Thursday, November 02, 2006

Mortality rates

I was thinking about the "mortality rate" statistic that was used by Johns Hopkins Bloomberg School of Public Health for their examination of Iraqi death rates. The mortality rate is simply the number of deaths per thousand people in a given society.

Perhaps the most curious aspect of the Johns Hopkins study is that the pre-war mortality rate in Iraq was 5.5 deaths per thousand, which is also the CIA's pre-war estimate. What makes that estimate so hard to grasp is that before the war we heard so much about how Iraq's civilian population was suffering thanks to the sanctions regime. Yet, a death rate of 5.5/1000 is significantly lower than the mortality rates of the United States (8/1000), Ireland (8/1000), the UK (10/1000), or Germany (10/1000). It seems odd that Iraq's death rate would be so much lower than that which prevails in W. Europe or the US, but the population structure has a big effect on mortality rates and 'the west' is a lot older than Iraq (and the rest of the Middle East).

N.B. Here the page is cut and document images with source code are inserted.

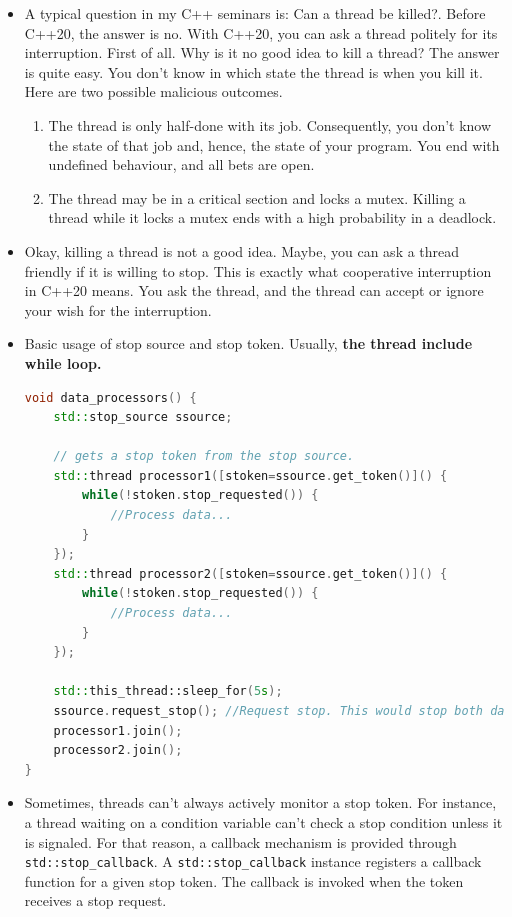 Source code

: \documentclass[a4paper,11pt,twoside]{book}
\begin{document}
\begin{itemize}
	\item A typical question in my C++ seminars is: Can a thread be killed?. Before C++20, the answer is no. With C++20, you can ask a thread politely for its interruption. First of all. Why is it no good idea to kill a thread? The answer is quite easy. You don't know in which state the thread is when you kill it. Here are two possible malicious outcomes.

	\begin{enumerate}
		\item 	The thread is only half-done with its job. Consequently, you don't know the state of that job and, hence, the state of your program. You end with undefined behaviour, and all bets are open.
		
		\item 	The thread may be in a critical section and locks a mutex. Killing a thread while it locks a mutex ends with a high probability in a deadlock.
		
	\end{enumerate}
	
	\item Okay, killing a thread is not a good idea. Maybe, you can ask a thread friendly if it is willing to stop. This is exactly what cooperative interruption in C++20 means. You ask the thread, and the thread can accept or ignore your wish for the interruption.
	
	\item Basic usage of stop source and stop token. Usually, \textbf{the thread include while loop. }
\begin{lstlisting}[frame=single, language=c++]	
void data_processors() {
	std::stop_source ssource;
		
	// gets a stop token from the stop source.
	std::thread processor1([stoken=ssource.get_token()]() {
		while(!stoken.stop_requested()) {
			//Process data...
		}     
	});    
	std::thread processor2([stoken=ssource.get_token()]() {
		while(!stoken.stop_requested()) {
			//Process data...
		}     
	});

	std::this_thread::sleep_for(5s);
	ssource.request_stop(); //Request stop. This would stop both data processors.	
	processor1.join();
	processor2.join();
}
\end{lstlisting}

	\item Sometimes, threads can't always actively monitor a stop token. For instance, a thread waiting on a condition variable can't check a stop condition unless it is signaled. For that reason, a callback mechanism is provided through \texttt{std::stop\_callback}. A \texttt{std::stop\_callback} instance registers a callback function for a given stop token. The callback is invoked when the token receives a stop request.


\end{itemize}
\end{document}
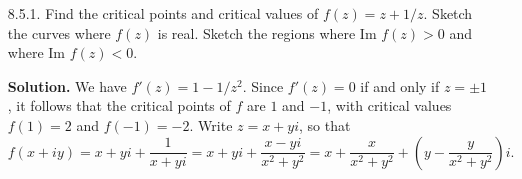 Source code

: \documentclass[9pt]{article}
\begin{document}
\begin{enumerate}
   \item[8.5.1.]  Find the critical points and critical values of
                  $f(z) = z + 1/z$. Sketch the curves where $f(z)$ is real.
                  Sketch the regions where Im $f(z) > 0$ and where
                  Im $f(z) < 0$.
                  
      \textbf{Solution.} We have $f'(z) = 1 - 1/z^2$. Since $f'(z) = 0$ if and
      only if $z = \pm1$, it follows that the critical points of $f$ are
      $1$ and $-1$, with critical values $f(1) = 2$ and $f(-1) = -2$. Write
      $z = x + yi$, so that
      $$f(x + iy) = x + yi + \frac{1}{x+yi} = x + yi + \frac{x-yi}{x^2+y^2} =
        x + \frac{x}{x^2+y^2} + \left(y - \frac{y}{x^2+y^2}\right)i.$$
        

\end{enumerate}
\end{document}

Anyway, the Hopkins information is based on Iraqi government statistics, which are also the source of the CIA's numbers. However, the current Iraqi government statistics (& CIA) figures estimate the death rate in Iraq at around 5.4/1000, while the Hopkins study puts the rate at 13.3/1000. Obviously, one of them must be wrong.

Another curiosity is that the Hopkins study "recorded 1,474 births and 629 deaths among 12,801 people surveyed". That gives a ratio of 2.34 births for every death. The CIA ratio for 2006 is just 5.995 births for every death (the CIA's estimate for the ratio in 2000 was 5.475). Another substantial discrepancy.

By the way, South Africa's mortality rate is 22/1000 (same as in 2000), which is far worse than the Hopkins estimate for Iraq.